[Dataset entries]
******

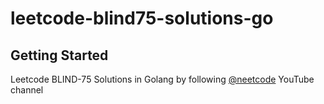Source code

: # leetcode-blind75-solutions-go


## Getting Started

Leetcode BLIND-75 Solutions in Golang by following [@neetcode](https://www.youtube.com/@NeetCode) YouTube channel 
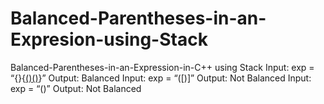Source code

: # Balanced-Parentheses-in-an-Expresion-using-Stack
Balanced-Parentheses-in-an-Expression-in-C++ using Stack
Input: exp = “{}{[()()]()}” 
Output: Balanced
Input: exp = “([)]” 
Output: Not Balanced 
Input: exp = “()” 
Output: Not Balanced 
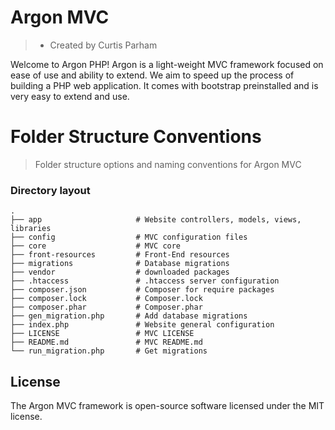 # Argon MVC
> - Created by Curtis Parham

Welcome to Argon PHP! Argon is a light-weight MVC framework focused on ease of use and ability to extend. We aim to speed up the process of building a PHP web application. It comes with bootstrap preinstalled and is very easy to extend and use.

# Folder Structure Conventions

> Folder structure options and naming conventions for Argon MVC

### Directory layout

    .
    ├── app                     # Website controllers, models, views, libraries
    ├── config                  # MVC configuration files
    ├── core                    # MVC core
    ├── front-resources         # Front-End resources
    ├── migrations              # Database migrations
    ├── vendor                  # downloaded packages
    ├── .htaccess               # .htaccess server configuration
    ├── composer.json           # Composer for require packages
    ├── composer.lock           # Composer.lock
    ├── composer.phar           # Composer.phar
    ├── gen_migration.php       # Add database migrations
    ├── index.php               # Website general configuration
    ├── LICENSE                 # MVC LICENSE
    ├── README.md               # MVC README.md
    └── run_migration.php       # Get migrations
    
## License

The Argon MVC framework is open-source software licensed under the MIT license.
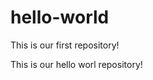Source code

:# hello-world
This is our first repository! 
<html>
<head>
</head>
<body>
This is our hello worl repository! 
</body>
</html>
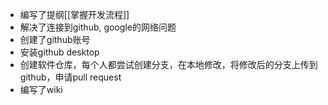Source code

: * 编写了提纲[[掌握开发流程]]
* 解决了连接到github, google的网络问题
* 创建了github账号
* 安装github desktop
* 创建软件仓库，每个人都尝试创建分支，在本地修改，将修改后的分支上传到github，申请pull request
* 编写了wiki
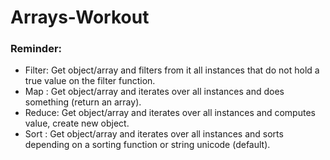 # **Arrays-Workout**

### Reminder:

- Filter: Get object/array and filters from it all instances that do not hold a true value on the filter function.
- Map   : Get object/array and iterates over all instances and does something (return an array).
- Reduce: Get object/array and iterates over all instances and computes value, create new object.
- Sort  : Get object/array and iterates over all instances and sorts depending on a sorting function or string unicode (default).
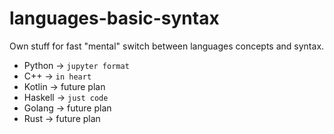 # languages-basic-syntax
Own stuff for fast "mental" switch between languages concepts and syntax.

- Python  -> `jupyter format`
- C++     -> `in heart`
- Kotlin  -> future plan
- Haskell -> `just code`
- Golang  -> future plan
- Rust    -> future plan
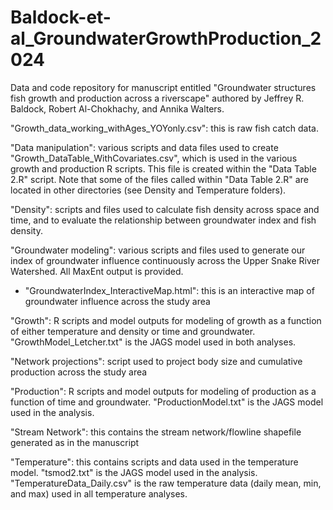 # Baldock-et-al_GroundwaterGrowthProduction_2024
Data and code repository for manuscript entitled "Groundwater structures fish growth and production across a riverscape" authored by Jeffrey R. Baldock, Robert Al-Chokhachy, and Annika Walters. 

"Growth_data_working_withAges_YOYonly.csv": this is raw fish catch data. 


"Data manipulation": various scripts and data files used to create "Growth_DataTable_WithCovariates.csv", which is used in the various growth and production R scripts. This file is created within the "Data Table 2.R" script. Note that some of the files called within "Data Table 2.R" are located in other directories (see Density and Temperature folders).


"Density": scripts and files used to calculate fish density across space and time, and to evaluate the relationship between groundwater index and fish density.


"Groundwater modeling": various scripts and files used to generate our index of groundwater influence continuously across the Upper Snake River Watershed. All MaxEnt output is provided. 
  - "GroundwaterIndex_InteractiveMap.html": this is an interactive map of groundwater influence across the study area


"Growth": R scripts and model outputs for modeling of growth as a function of either temperature and density or time and groundwater. "GrowthModel_Letcher.txt" is the JAGS model used in both analyses.


"Network projections": script used to project body size and cumulative production across the study area


"Production": R scripts and model outputs for modeling of production as a function of time and groundwater. "ProductionModel.txt" is the JAGS model used in the analysis.


"Stream Network": this contains the stream network/flowline shapefile generated as in the manuscript


"Temperature": this contains scripts and data used in the temperature model. "tsmod2.txt" is the JAGS model used in the analysis. "TemperatureData_Daily.csv" is the raw temperature data (daily mean, min, and max) used in all temperature analyses. 
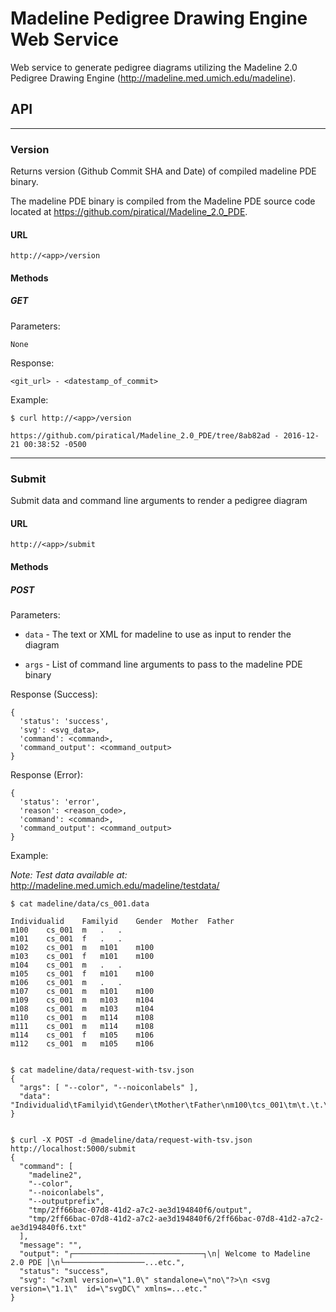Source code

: # Madeline Pedigree Drawing Engine Web Service

Web service to generate pedigree diagrams utilizing the
Madeline 2.0 Pedigree Drawing Engine (http://madeline.med.umich.edu/madeline).

## API

---

### Version

Returns version (Github Commit SHA and Date) of compiled madeline PDE binary.

The madeline PDE binary is compiled from the Madeline PDE source code
located at https://github.com/piratical/Madeline_2.0_PDE.

#### URL

`http://<app>/version`

#### Methods

##### GET

Parameters:

    None

Response:

    <git_url> - <datestamp_of_commit>

Example:

    $ curl http://<app>/version

    https://github.com/piratical/Madeline_2.0_PDE/tree/8ab82ad - 2016-12-21 00:38:52 -0500

---

### Submit

Submit data and command line arguments to render a pedigree diagram

#### URL

    http://<app>/submit

#### Methods

##### POST

Parameters:

- `data` - The text or XML for madeline to use as input to render the diagram

- `args` - List of command line arguments to pass to the madeline PDE binary

Response (Success):

    {
      'status': 'success',
      'svg': <svg_data>,
      'command': <command>,
      'command_output': <command_output>
    }

Response (Error):

    {
      'status': 'error',
      'reason': <reason_code>,
      'command': <command>,
      'command_output': <command_output>
    }

Example:

*Note: Test data available at:* http://madeline.med.umich.edu/madeline/testdata/

    $ cat madeline/data/cs_001.data

    Individualid	Familyid	Gender	Mother	Father
    m100	cs_001	m	.	.
    m101	cs_001	f	.	.
    m102	cs_001	m	m101	m100
    m103	cs_001	f	m101	m100
    m104	cs_001	m	.	.
    m105	cs_001	f	m101	m100
    m106	cs_001	m	.	.
    m107	cs_001	m	m101	m100
    m109	cs_001	m	m103	m104
    m108	cs_001	m	m103	m104
    m110	cs_001	m	m114	m108
    m111	cs_001	m	m114	m108
    m114	cs_001	f	m105	m106
    m112	cs_001	m	m105	m106


    $ cat madeline/data/request-with-tsv.json
    {
      "args": [ "--color", "--noiconlabels" ],
      "data": "Individualid\tFamilyid\tGender\tMother\tFather\nm100\tcs_001\tm\t.\t.\nm101\tcs_001\tf\t.\t.\nm102\tcs_001\tm\tm101\tm100\nm103\tcs_001\tf\tm101\tm100\n"
    }


    $ curl -X POST -d @madeline/data/request-with-tsv.json http://localhost:5000/submit
    {
      "command": [
        "madeline2",
        "--color",
        "--noiconlabels",
        "--outputprefix",
        "tmp/2ff66bac-07d8-41d2-a7c2-ae3d194840f6/output",
        "tmp/2ff66bac-07d8-41d2-a7c2-ae3d194840f6/2ff66bac-07d8-41d2-a7c2-ae3d194840f6.txt"
      ],
      "message": "",
      "output": "┌─────────────────────────────┐\n│ Welcome to Madeline 2.0 PDE │\n└──────────────────...etc.",
      "status": "success",
      "svg": "<?xml version=\"1.0\" standalone=\"no\"?>\n <svg version=\"1.1\"  id=\"svgDC\" xmlns=...etc."
    }
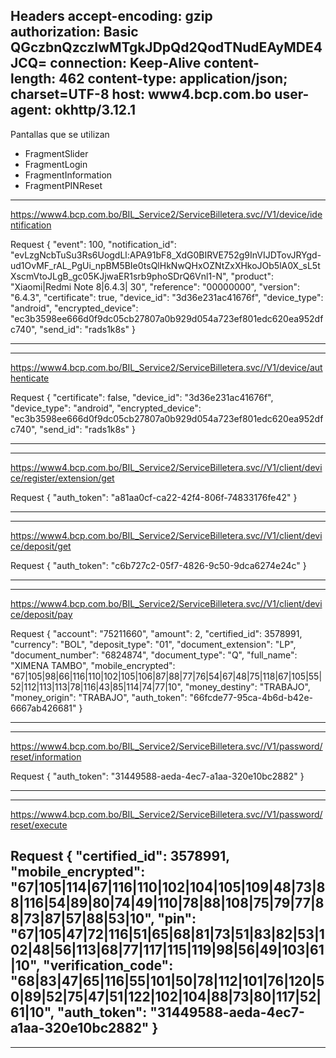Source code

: Headers 
    accept-encoding: gzip
    authorization: Basic QGczbnQzczIwMTgkJDpQd2QodTNudEAyMDE4JCQ=
    connection: Keep-Alive
    content-length: 462
    content-type: application/json; charset=UTF-8
    host: www4.bcp.com.bo
    user-agent: okhttp/3.12.1
------------------------------------------------------------------------------
Pantallas que se utilizan 
- FragmentSlider
- FragmentLogin
- FragmentInformation
- FragmentPINReset
------------------------------------------------------------------------------

https://www4.bcp.com.bo/BIL_Service2/ServiceBilletera.svc//V1/device/identification

 Request
{
  "event": 100,
  "notification_id": "evLzgNcbTuSu3Rs6UogdLl:APA91bF8_XdG0BIRVE752g9InVIJDTovJRYgd-ud1OvMF_rAL_PgUi_npBM5BIe0tsQlHkNwQHxOZNtZxXHkoJOb5lA0X_sL5tXscmVtoJLgB_gc05KJjwaER1srb9phoSDrQ6Vnl1-N",
  "product": "Xiaomi|Redmi Note 8|6.4.3|  30",
  "reference": "00000000",
  "version": "6.4.3",
  "certificate": true,
  "device_id": "3d36e231ac41676f",
  "device_type": "android",
  "encrypted_device": "ec3b3598ee666d0f9dc05cb27807a0b929d054a723ef801edc620ea952dfc740",
  "send_id": "rads1k8s"
}

------------------------------------------------------------------------------
------------------------------------------------------------------------------
 

https://www4.bcp.com.bo/BIL_Service2/ServiceBilletera.svc//V1/device/authenticate

 Request
{
  "certificate": false,
  "device_id": "3d36e231ac41676f",
  "device_type": "android",
  "encrypted_device": "ec3b3598ee666d0f9dc05cb27807a0b929d054a723ef801edc620ea952dfc740",
  "send_id": "rads1k8s"
}

------------------------------------------------------------------------------
------------------------------------------------------------------------------


https://www4.bcp.com.bo/BIL_Service2/ServiceBilletera.svc//V1/client/device/register/extension/get

 Request
{
  "auth_token": "a81aa0cf-ca22-42f4-806f-74833176fe42"
}

------------------------------------------------------------------------------
------------------------------------------------------------------------------

https://www4.bcp.com.bo/BIL_Service2/ServiceBilletera.svc//V1/client/device/deposit/get

 Request
{
  "auth_token": "c6b727c2-05f7-4826-9c50-9dca6274e24c"
}

------------------------------------------------------------------------------
------------------------------------------------------------------------------

https://www4.bcp.com.bo/BIL_Service2/ServiceBilletera.svc//V1/client/device/deposit/pay

Request 
{
  "account": "75211660",
  "amount": 2,
  "certified_id": 3578991,
  "currency": "BOL",
  "deposit_type": "01",
  "document_extension": "LP",
  "document_number": "6824874",
  "document_type": "Q",
  "full_name": "XIMENA TAMBO",
  "mobile_encrypted": "67|105|98|66|116|110|102|105|106|87|88|77|76|54|67|48|75|118|67|105|55|52|112|113|113|78|116|43|85|114|74|77|10",
  "money_destiny": "TRABAJO",
  "money_origin": "TRABAJO",
  "auth_token": "66fcde77-95ca-4b6d-b42e-6667ab426681"
}

------------------------------------------------------------------------------
------------------------------------------------------------------------------

https://www4.bcp.com.bo/BIL_Service2/ServiceBilletera.svc//V1/password/reset/information

Request 
{
  "auth_token": "31449588-aeda-4ec7-a1aa-320e10bc2882"
}

------------------------------------------------------------------------------
------------------------------------------------------------------------------

https://www4.bcp.com.bo/BIL_Service2/ServiceBilletera.svc//V1/password/reset/execute

Request
{
  "certified_id": 3578991,
  "mobile_encrypted": "67|105|114|67|116|110|102|104|105|109|48|73|88|116|54|89|80|74|49|110|78|88|108|75|79|77|88|73|87|57|88|53|10",
  "pin": "67|105|47|72|116|51|65|68|81|73|51|83|82|53|102|48|56|113|68|77|117|115|119|98|56|49|103|61|10",
  "verification_code": "68|83|47|65|116|55|101|50|78|112|101|76|120|50|89|52|75|47|51|122|102|104|88|73|80|117|52|61|10",
  "auth_token": "31449588-aeda-4ec7-a1aa-320e10bc2882"
}
------------------------------------------------------------------------------
------------------------------------------------------------------------------

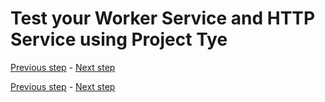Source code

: # Test your Worker Service and HTTP Service using Project Tye

[Previous step](step-02.md) - [Next step](step-04.md)





[Previous step](step-02.md) - [Next step](step-04.md)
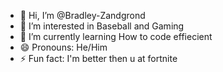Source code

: - 👋 Hi, I’m @Bradley-Zandgrond
- 👀 I’m interested in Baseball and Gaming
- 🌱 I’m currently learning How to code effiecient
- 😄 Pronouns: He/Him
- ⚡ Fun fact: I'm better then u at fortnite

<!---
Bradley-Zandgrond/Bradley-Zandgrond is a ✨ special ✨ repository because its `README.md` (this file) appears on your GitHub profile.
You can click the Preview link to take a look at your changes.
--->
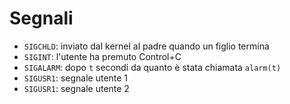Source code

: # Segnali

* `SIGCHLD`: inviato dal kernel al padre quando un figlio termina
* `SIGINT`: l'utente ha premuto Control+C
* `SIGALARM`: dopo `t` secondi da quanto è stata chiamata `alarm(t)`
* `SIGUSR1`: segnale utente 1
* `SIGUSR1`: segnale utente 2
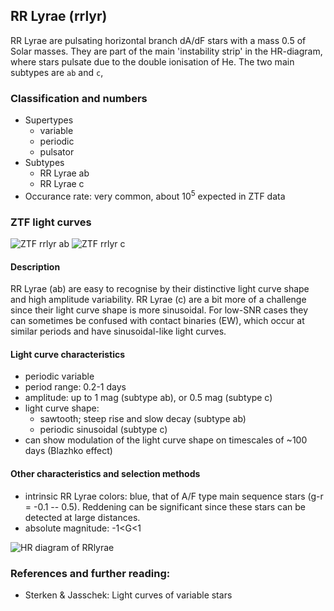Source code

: ## RR Lyrae (rrlyr)
RR Lyrae are pulsating horizontal branch dA/dF stars with a mass 0.5 of Solar masses.
They are part of the main 'instability strip' in the HR-diagram,
where stars pulsate due to the double ionisation of He.
The two main subtypes are `ab` and `c`,

### Classification and numbers
- Supertypes
  - variable
  - periodic
  - pulsator
- Subtypes
  - RR Lyrae ab
  - RR Lyrae c
- Occurance rate: very common, about 10<sup>5</sup> expected in ZTF data


### ZTF light curves
![ZTF rrlyr ab](rr_lyr_ab.png)
![ZTF rrlyr c](rr_lyr_c.png)

#### Description
RR Lyrae (ab) are easy to recognise by their distinctive light curve shape and
high amplitude variability.
RR Lyrae (c) are a bit more of a challenge since their light curve shape is more sinusoidal.
For low-SNR cases they can sometimes be confused with contact binaries (EW),
which occur at similar periods and have sinusoidal-like light curves.

#### Light curve characteristics
- periodic variable
- period range: 0.2-1 days
- amplitude: up to 1 mag (subtype ab), or 0.5 mag (subtype c)
- light curve shape:
    - sawtooth; steep rise and slow decay (subtype ab)
    - periodic sinusoidal (subtype c)
- can show modulation of the light curve shape on timescales of ~100 days (Blazhko effect)


#### Other characteristics and selection methods
- intrinsic RR Lyrae colors: blue, that of A/F type main sequence stars (g-r = -0.1 -- 0.5).
  Reddening can be significant since these stars can be detected at large distances.
- absolute magnitude: -1<G<1

![HR diagram of RRlyrae](hr__rr_lyr.png)

### References and further reading:
- Sterken & Jasschek: Light curves of variable stars
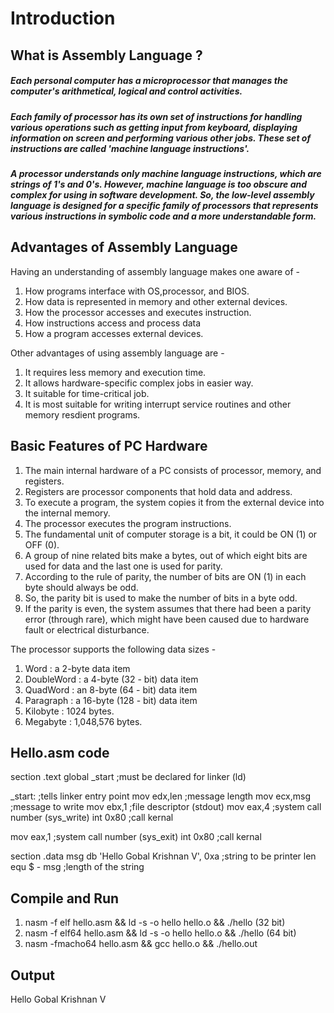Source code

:# Introduction

## What is Assembly Language ?
    

   ##### Each personal computer has a microprocessor that manages the  computer's arithmetical, logical and control activities.
   ##### Each family of processor has its own set of instructions for handling various operations such as getting input from keyboard, displaying information on screen and performing various other jobs. These set of instructions are called 'machine language instructions'.
   ##### A processor understands only machine language instructions, which are strings of 1's and 0's. However, machine language is too obscure and complex for using in software development. So, the low-level assembly language is designed for a specific family of processors that represents various instructions in symbolic code and a more understandable form.
   
   
## Advantages of Assembly Language
  
   Having an understanding of assembly language makes one aware of - 
   
   1. How programs interface with OS,processor, and BIOS.
   2. How data is represented in memory and other external devices.
   3. How the processor accesses and executes instruction.
   4. How instructions access and process data
   5. How a program accesses external devices.
   
   Other advantages of using assembly language are - 
   
   1. It requires less memory and execution time.
   2. It allows hardware-specific complex jobs in easier way.
   3. It suitable for time-critical job.
   4. It is most suitable for writing interrupt service routines and other memory resdient programs.
   
   
 ## Basic Features of PC Hardware
    
   
   1. The main internal hardware of a PC consists of processor, memory, and registers.
   2. Registers are processor components that hold data and address.
   3. To execute a program, the system copies it from the external device into the internal memory.
   4. The processor executes the program instructions.
   5. The fundamental unit of computer storage is a bit, it could be ON (1) or OFF (0).
   6. A group of nine related bits make a bytes, out of which eight bits are used for data and the last one is used for parity.
   7. According to the rule of parity, the number of bits are ON (1) in each byte should always be odd.
   8. So, the parity bit is used to make the number of bits in a byte odd.
   9. If the parity is even, the system assumes that there had been a parity error (through rare), which might have been caused due to hardware fault or electrical disturbance.
    
   The processor supports the following data sizes - 
      
   1. Word       : a 2-byte data item
   2. DoubleWord : a 4-byte (32 - bit) data item
   3. QuadWord   : an 8-byte (64 - bit) data item
   4. Paragraph  : a 16-byte (128 - bit) data item
   5. Kilobyte   : 1024 bytes.
   6. Megabyte   : 1,048,576 bytes.

## Hello.asm code


section .text
 global _start                         ;must be declared for linker (ld)

_start:                                ;tells linker entry point
  mov edx,len                          ;message length
  mov ecx,msg                          ;message to write
  mov ebx,1                            ;file descriptor (stdout)
  mov eax,4                            ;system call number (sys_write)
  int 0x80                             ;call kernal

  mov eax,1                            ;system call number (sys_exit)
  int 0x80                             ;call kernal

 
section .data
msg db 'Hello Gobal Krishnan V', 0xa   ;string to be printer
len equ $ - msg                        ;length of the string

    
## Compile and Run
    
   1. nasm -f elf hello.asm && ld -s -o hello hello.o && ./hello (32 bit)
   2. nasm -f elf64 hello.asm && ld -s -o hello hello.o && ./hello (64 bit)
   3. nasm -fmacho64 hello.asm && gcc hello.o && ./hello.out

## Output

Hello Gobal Krishnan V
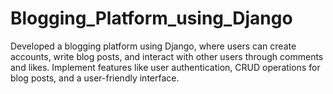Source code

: # Blogging_Platform_using_Django
Developed a blogging platform using Django, where users can create accounts, write blog posts, and interact with other users through comments and likes. Implement features like user authentication, CRUD operations for blog posts, and a user-friendly interface.
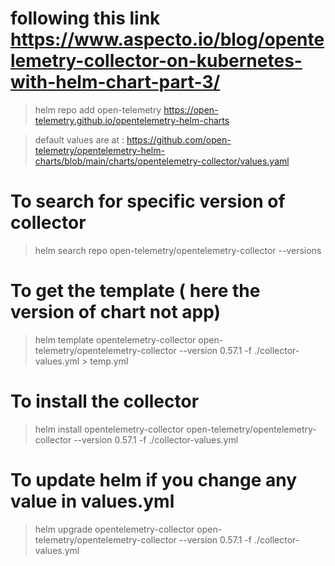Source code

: # following this link https://www.aspecto.io/blog/opentelemetry-collector-on-kubernetes-with-helm-chart-part-3/


> helm repo add open-telemetry https://open-telemetry.github.io/opentelemetry-helm-charts


> default values are at : https://github.com/open-telemetry/opentelemetry-helm-charts/blob/main/charts/opentelemetry-collector/values.yaml


# To search for specific version of collector

> helm search repo open-telemetry/opentelemetry-collector  --versions


# To get the template ( here the version of chart not app)

> helm template opentelemetry-collector open-telemetry/opentelemetry-collector --version 0.57.1   -f ./collector-values.yml > temp.yml

# To install the collector 

> helm install opentelemetry-collector open-telemetry/opentelemetry-collector --version 0.57.1   -f ./collector-values.yml

# To update helm if you change any value in values.yml

> helm upgrade opentelemetry-collector open-telemetry/opentelemetry-collector --version 0.57.1   -f ./collector-values.yml 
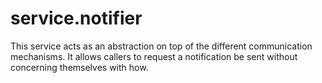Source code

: # service.notifier
This service acts as an abstraction on top of the different communication 
mechanisms. It allows callers to request a notification be sent without 
concerning themselves with how.
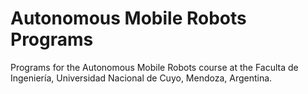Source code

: # Autonomous Mobile Robots Programs

Programs for the Autonomous Mobile Robots course at the Faculta de Ingeniería, Universidad Nacional de Cuyo, Mendoza, Argentina.
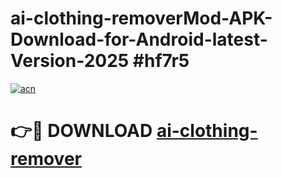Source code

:# ai-clothing-removerMod-APK-Download-for-Android-latest-Version-2025 #hf7r5

[![acn](https://github.com/user-attachments/assets/0f9c940e-d8b0-45ae-aac7-cd30a18b3e1c)](https://app.mediaupload.pro?title=ai-clothing-remover&ref=03M)

# 👉🔴 DOWNLOAD [ai-clothing-remover](https://app.mediaupload.pro?title=ai-clothing-remover&ref=03M)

******

Task description:
Apply a filter for "your" to the entries and show each line that passes.

Final answer:
: # Test your Worker Service and HTTP Service using Project Tye
Bradley-Zandgrond/Bradley-Zandgrond is a ✨ special ✨ repository because its `README.md` (this file) appears on your GitHub profile.
You can click the Preview link to take a look at your changes.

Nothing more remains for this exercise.